Print the records below exactly, with no pictures.

▶ **Working data**:
=== Section Start ===

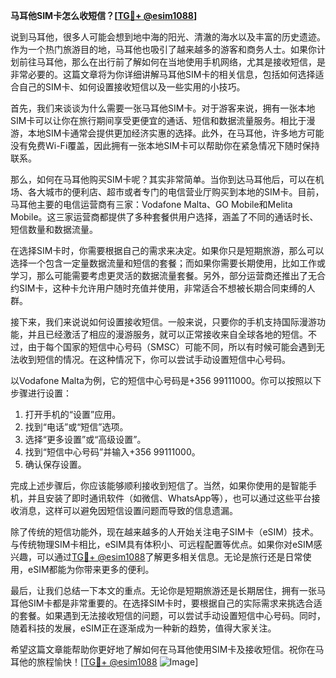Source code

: **马耳他SIM卡怎么收短信？[[TG💪+ @esim1088](https://t.me/s/esim1088)]**

说到马耳他，很多人可能会想到地中海的阳光、清澈的海水以及丰富的历史遗迹。作为一个热门旅游目的地，马耳他也吸引了越来越多的游客和商务人士。如果你计划前往马耳他，那么在出行前了解如何在当地使用手机网络，尤其是接收短信，是非常必要的。这篇文章将为你详细讲解马耳他SIM卡的相关信息，包括如何选择适合自己的SIM卡、如何设置接收短信以及一些实用的小技巧。

首先，我们来谈谈为什么需要一张马耳他SIM卡。对于游客来说，拥有一张本地SIM卡可以让你在旅行期间享受更便宜的通话、短信和数据流量服务。相比于漫游，本地SIM卡通常会提供更加经济实惠的选择。此外，在马耳他，许多地方可能没有免费Wi-Fi覆盖，因此拥有一张本地SIM卡可以帮助你在紧急情况下随时保持联系。

那么，如何在马耳他购买SIM卡呢？其实非常简单。当你到达马耳他后，可以在机场、各大城市的便利店、超市或者专门的电信营业厅购买到本地的SIM卡。目前，马耳他主要的电信运营商有三家：Vodafone Malta、GO Mobile和Melita Mobile。这三家运营商都提供了多种套餐供用户选择，涵盖了不同的通话时长、短信数量和数据流量。

在选择SIM卡时，你需要根据自己的需求来决定。如果你只是短期旅游，那么可以选择一个包含一定量数据流量和短信的套餐；而如果你需要长期使用，比如工作或学习，那么可能需要考虑更灵活的数据流量套餐。另外，部分运营商还推出了无合约SIM卡，这种卡允许用户随时充值并使用，非常适合不想被长期合同束缚的人群。

接下来，我们来说说如何设置接收短信。一般来说，只要你的手机支持国际漫游功能，并且已经激活了相应的漫游服务，就可以正常接收来自全球各地的短信。不过，由于每个国家的短信中心号码（SMSC）可能不同，所以有时候可能会遇到无法收到短信的情况。在这种情况下，你可以尝试手动设置短信中心号码。

以Vodafone Malta为例，它的短信中心号码是+356 99111000。你可以按照以下步骤进行设置：

1. 打开手机的“设置”应用。
2. 找到“电话”或“短信”选项。
3. 选择“更多设置”或“高级设置”。
4. 找到“短信中心号码”并输入+356 99111000。
5. 确认保存设置。

完成上述步骤后，你应该能够顺利接收到短信了。当然，如果你使用的是智能手机，并且安装了即时通讯软件（如微信、WhatsApp等），也可以通过这些平台接收消息，这样可以避免因短信设置问题而导致的信息遗漏。

除了传统的短信功能外，现在越来越多的人开始关注电子SIM卡（eSIM）技术。与传统物理SIM卡相比，eSIM具有体积小、可远程配置等优点。如果你对eSIM感兴趣，可以通过[TG💪+ @esim1088](https://t.me/s/esim1088)了解更多相关信息。无论是旅行还是日常使用，eSIM都能为你带来更多的便利。

最后，让我们总结一下本文的重点。无论你是短期旅游还是长期居住，拥有一张马耳他SIM卡都是非常重要的。在选择SIM卡时，要根据自己的实际需求来挑选合适的套餐。如果遇到无法接收短信的问题，可以尝试手动设置短信中心号码。同时，随着科技的发展，eSIM正在逐渐成为一种新的趋势，值得大家关注。

希望这篇文章能帮助你更好地了解如何在马耳他使用SIM卡及接收短信。祝你在马耳他的旅程愉快！[[TG💪+ @esim1088](https://t.me/s/esim1088) ![Image](https://i.postimg.cc/4NQfJmqS/Snipaste-2025-05-13-00-14-12.png)]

=== Section End ===

▶ **Your solution**:
Source code

: **马耳他SIM卡怎么收短信？[[TG💪+ @esim1088](https://t.me/s/esim1088)]**

说到马耳他，很多人可能会想到地中海的阳光、清澈的海水以及丰富的历史遗迹。作为一个热门旅游目的地，马耳他也吸引了越来越多的游客和商务人士。如果你计划前往马耳他，那么在出行前了解如何在当地使用手机网络，尤其是接收短信，是非常必要的。这篇文章将为你详细讲解马耳他SIM卡的相关信息，包括如何选择适合自己的SIM卡、如何设置接收短信以及一些实用的小技巧。

首先，我们来谈谈为什么需要一张马耳他SIM卡。对于游客来说，拥有一张本地SIM卡可以让你在旅行期间享受更便宜的通话、短信和数据流量服务。相比于漫游，本地SIM卡通常会提供更加经济实惠的选择。此外，在马耳他，许多地方可能没有免费Wi-Fi覆盖，因此拥有一张本地SIM卡可以帮助你在紧急情况下随时保持联系。

那么，如何在马耳他购买SIM卡呢？其实非常简单。当你到达马耳他后，可以在机场、各大城市的便利店、超市或者专门的电信营业厅购买到本地的SIM卡。目前，马耳他主要的电信运营商有三家：Vodafone Malta、GO Mobile和Melita Mobile。这三家运营商都提供了多种套餐供用户选择，涵盖了不同的通话时长、短信数量和数据流量。

在选择SIM卡时，你需要根据自己的需求来决定。如果你只是短期旅游，那么可以选择一个包含一定量数据流量和短信的套餐；而如果你需要长期使用，比如工作或学习，那么可能需要考虑更灵活的数据流量套餐。另外，部分运营商还推出了无合约SIM卡，这种卡允许用户随时充值并使用，非常适合不想被长期合同束缚的人群。

接下来，我们来说说如何设置接收短信。一般来说，只要你的手机支持国际漫游功能，并且已经激活了相应的漫游服务，就可以正常接收来自全球各地的短信。不过，由于每个国家的短信中心号码（SMSC）可能不同，所以有时候可能会遇到无法收到短信的情况。在这种情况下，你可以尝试手动设置短信中心号码。

以Vodafone Malta为例，它的短信中心号码是+356 99111000。你可以按照以下步骤进行设置：

1. 打开手机的“设置”应用。
2. 找到“电话”或“短信”选项。
3. 选择“更多设置”或“高级设置”。
4. 找到“短信中心号码”并输入+356 99111000。
5. 确认保存设置。

完成上述步骤后，你应该能够顺利接收到短信了。当然，如果你使用的是智能手机，并且安装了即时通讯软件（如微信、WhatsApp等），也可以通过这些平台接收消息，这样可以避免因短信设置问题而导致的信息遗漏。

除了传统的短信功能外，现在越来越多的人开始关注电子SIM卡（eSIM）技术。与传统物理SIM卡相比，eSIM具有体积小、可远程配置等优点。如果你对eSIM感兴趣，可以通过[TG💪+ @esim1088](https://t.me/s/esim1088)了解更多相关信息。无论是旅行还是日常使用，eSIM都能为你带来更多的便利。

最后，让我们总结一下本文的重点。无论你是短期旅游还是长期居住，拥有一张马耳他SIM卡都是非常重要的。在选择SIM卡时，要根据自己的实际需求来挑选合适的套餐。如果遇到无法接收短信的问题，可以尝试手动设置短信中心号码。同时，随着科技的发展，eSIM正在逐渐成为一种新的趋势，值得大家关注。

希望这篇文章能帮助你更好地了解如何在马耳他使用SIM卡及接收短信。祝你在马耳他的旅程愉快！[[TG💪+ @esim1088](https://t.me/s/esim1088) ![Image](https://i.postimg.cc/4NQfJmqS/Snipaste-2025-05-13-00-14-12.png)]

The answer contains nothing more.